“It is a compilation of photos and content from our previous rides to medical institutions and pharmacies since 2012. During the British rule, the frontline workers had struggled in taking forward smallpox vaccination and the strict plague quarantine restrictions were similar to that of present-day lockdown. I gathered such information during the cycling trails. I think sharing it could perhaps bring a connection with our rich past. It creates a sense of pride and brings forward an attitude of resilience and to fight hardship,” says Ramanujar Moulana, the founder of Cycling Yogis cycling group.
From Sahib Singh’s, the famous pharmacy in Agurchand Mansion, Mount Road
Ramanujar tells us that there are a lot of important rides and it is tough to select one. “Our ride to King Institute, Guindy, an International Vaccination Centre, was an interesting one. Lt. Col. WG King was the first director of the towering red heritage building after whom the institute was named when it began in 1899. I will be sharing photos from this ride and the significance of King Institute. We had a ride to the memorial of Dr WS Sawmy Naick (1760- 1839), the great vaccinator and health officer of Madras during the British Rule. His memorial pillar is located near Langs Garden Road in Pudupet. One of the interesting facts I learned during a cycling journey was due to plague quarantine regulation, Swami Vivekananda was not allowed entry into Madras. Sahib Singh, located in Agurchand Mansion, Mount Road, is one of the earliest 24-hour medical shops in Madras. It was a landmark shop according to some old-timers of the city. In the photo series, I will be sharing the history behind the city’s medical institutions and pharmacies,” he adds.
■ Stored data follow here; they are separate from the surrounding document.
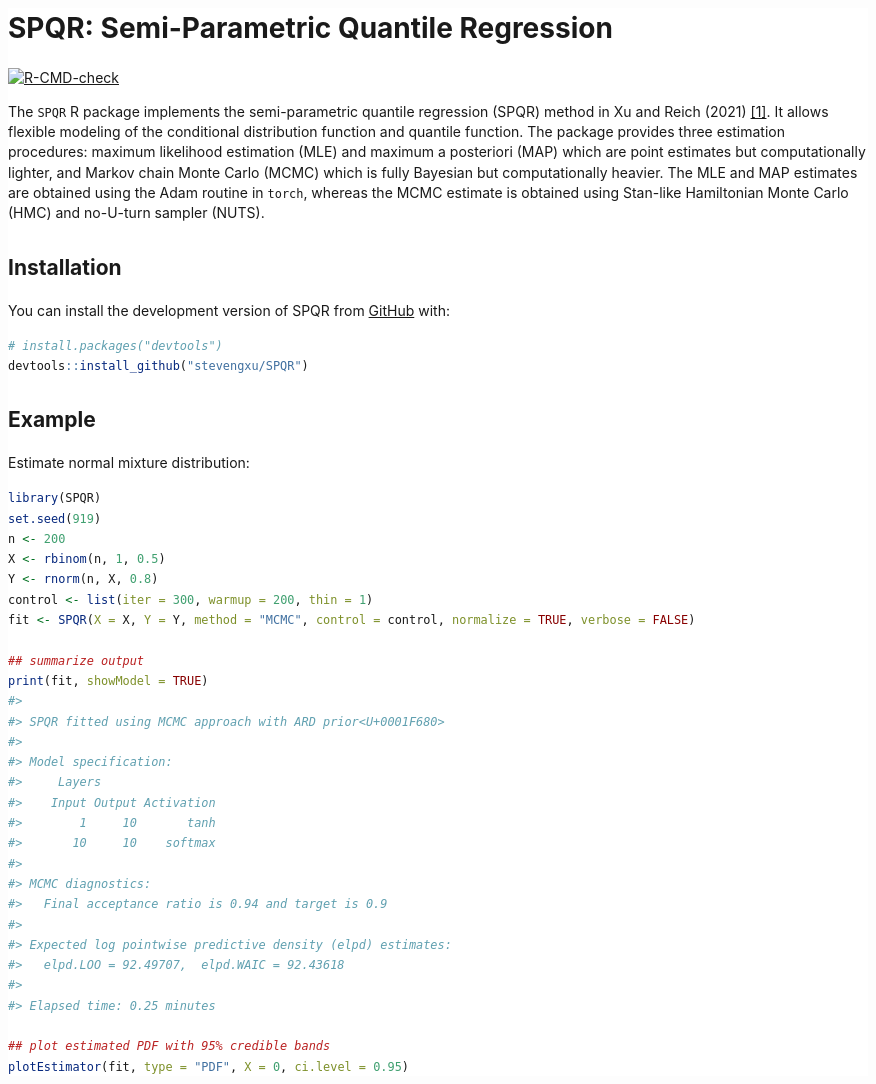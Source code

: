 


# SPQR: Semi-Parametric Quantile Regression



[![R-CMD-check](https://github.com/stevengxu/SPQR/workflows/R-CMD-check/badge.svg)](https://github.com/stevengxu/SPQR/actions)


The `SPQR` R package implements the semi-parametric quantile regression
(SPQR) method in Xu and Reich (2021) [\[1\]](#1). It allows flexible
modeling of the conditional distribution function and quantile function.
The package provides three estimation procedures: maximum likelihood
estimation (MLE) and maximum a posteriori (MAP) which are point
estimates but computationally lighter, and Markov chain Monte Carlo
(MCMC) which is fully Bayesian but computationally heavier. The MLE and
MAP estimates are obtained using the Adam routine in `torch`, whereas
the MCMC estimate is obtained using Stan-like Hamiltonian Monte Carlo
(HMC) and no-U-turn sampler (NUTS).

## Installation

You can install the development version of SPQR from
[GitHub](https://github.com/) with:

``` r
# install.packages("devtools")
devtools::install_github("stevengxu/SPQR")
```

## Example

Estimate normal mixture distribution:

``` r
library(SPQR)
set.seed(919)
n <- 200
X <- rbinom(n, 1, 0.5)
Y <- rnorm(n, X, 0.8)
control <- list(iter = 300, warmup = 200, thin = 1)
fit <- SPQR(X = X, Y = Y, method = "MCMC", control = control, normalize = TRUE, verbose = FALSE)

## summarize output
print(fit, showModel = TRUE)
#> 
#> SPQR fitted using MCMC approach with ARD prior<U+0001F680>
#> 
#> Model specification:
#>     Layers
#>    Input Output Activation
#>        1     10       tanh
#>       10     10    softmax
#> 
#> MCMC diagnostics:
#>   Final acceptance ratio is 0.94 and target is 0.9
#> 
#> Expected log pointwise predictive density (elpd) estimates:
#>   elpd.LOO = 92.49707,  elpd.WAIC = 92.43618
#> 
#> Elapsed time: 0.25 minutes

## plot estimated PDF with 95% credible bands
plotEstimator(fit, type = "PDF", X = 0, ci.level = 0.95)
```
Memorial of Dr S Rangachari at the entrance of Rajiv Gandhi Hospital
Apart from sharing pictures of the memorials and buildings, Ramanujar is also planning to talk about people in the medical fraternity who took to cycling. “At the entrance of the Government Hospital just opposite to Central Railway Station, you can find the statue of Dr S Rangachari. Even today, people talk about how he went on to perform medical miracles. When he set up his private medical practice, he used to commute by cycle. Later in the 1920s, he purchased a Rolls-Royce Phantom for city visits and soon bought a Puss Moth airplane to travel quickly and easily around the then Madras Presidency. This got him the title Flying Doctor,” remarks Ramanujar.